Try it: The records that follow are to be reproduced exactly. Any pictures in them are left out.

[Document images with source code]
# # # # # # #
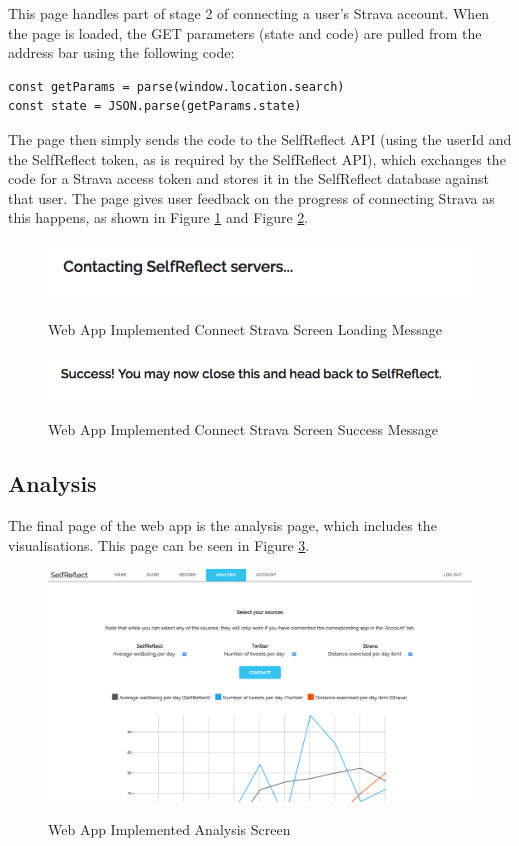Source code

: \documentclass[11pt,openright,a4paper]{report}
\begin{document}
This page handles part of stage 2 of connecting a user's Strava account. When the page is loaded, the GET parameters (state and code) are pulled from the address bar using the following code:
\begin{lstlisting}
const getParams = parse(window.location.search)
const state = JSON.parse(getParams.state)
\end{lstlisting}

The page then simply sends the code to the SelfReflect API (using the userId and the SelfReflect token, as is required by the SelfReflect API), which exchanges the code for a Strava access token and stores it in the SelfReflect database against that user. The page gives user feedback on the progress of connecting Strava as this happens, as shown in Figure \ref{fig:webstravaloading} and Figure \ref{fig:webstravasuccess}.

\begin{figure}[ht]
\centering
\caption{Web App Implemented Connect Strava Screen Loading Message}
\includegraphics[width=.75\textwidth]{i/webstravaloading.png}
\label{fig:webstravaloading}
\end{figure}

\begin{figure}[ht]
\centering
\caption{Web App Implemented Connect Strava Screen Success Message}
\includegraphics[width=.75\textwidth]{i/webstravasuccess.png}
\label{fig:webstravasuccess}
\end{figure}

\subsection{Analysis}
The final page of the web app is the analysis page, which includes the visualisations. This page can be seen in Figure \ref{fig:webanalysisimpl}.

\begin{figure}[ht]
\centering
\caption{Web App Implemented Analysis Screen}
\includegraphics[width=\textwidth]{i/webanalysisimpl.png}
\label{fig:webanalysisimpl}
\end{figure}
\end{document}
# # # # # # #
Answer area:
Source code

: \documentclass[11pt,openright,a4paper]{report}
\begin{document}
This page handles part of stage 2 of connecting a user's Strava account. When the page is loaded, the GET parameters (state and code) are pulled from the address bar using the following code:
\begin{lstlisting}
const getParams = parse(window.location.search)
const state = JSON.parse(getParams.state)
\end{lstlisting}

The page then simply sends the code to the SelfReflect API (using the userId and the SelfReflect token, as is required by the SelfReflect API), which exchanges the code for a Strava access token and stores it in the SelfReflect database against that user. The page gives user feedback on the progress of connecting Strava as this happens, as shown in Figure \ref{fig:webstravaloading} and Figure \ref{fig:webstravasuccess}.

\begin{figure}[ht]
\centering
\caption{Web App Implemented Connect Strava Screen Loading Message}
\includegraphics[width=.75\textwidth]{i/webstravaloading.png}
\label{fig:webstravaloading}
\end{figure}

\begin{figure}[ht]
\centering
\caption{Web App Implemented Connect Strava Screen Success Message}
\includegraphics[width=.75\textwidth]{i/webstravasuccess.png}
\label{fig:webstravasuccess}
\end{figure}

\subsection{Analysis}
The final page of the web app is the analysis page, which includes the visualisations. This page can be seen in Figure \ref{fig:webanalysisimpl}.

\begin{figure}[ht]
\centering
\caption{Web App Implemented Analysis Screen}
\includegraphics[width=\textwidth]{i/webanalysisimpl.png}
\label{fig:webanalysisimpl}
\end{figure}
\end{document}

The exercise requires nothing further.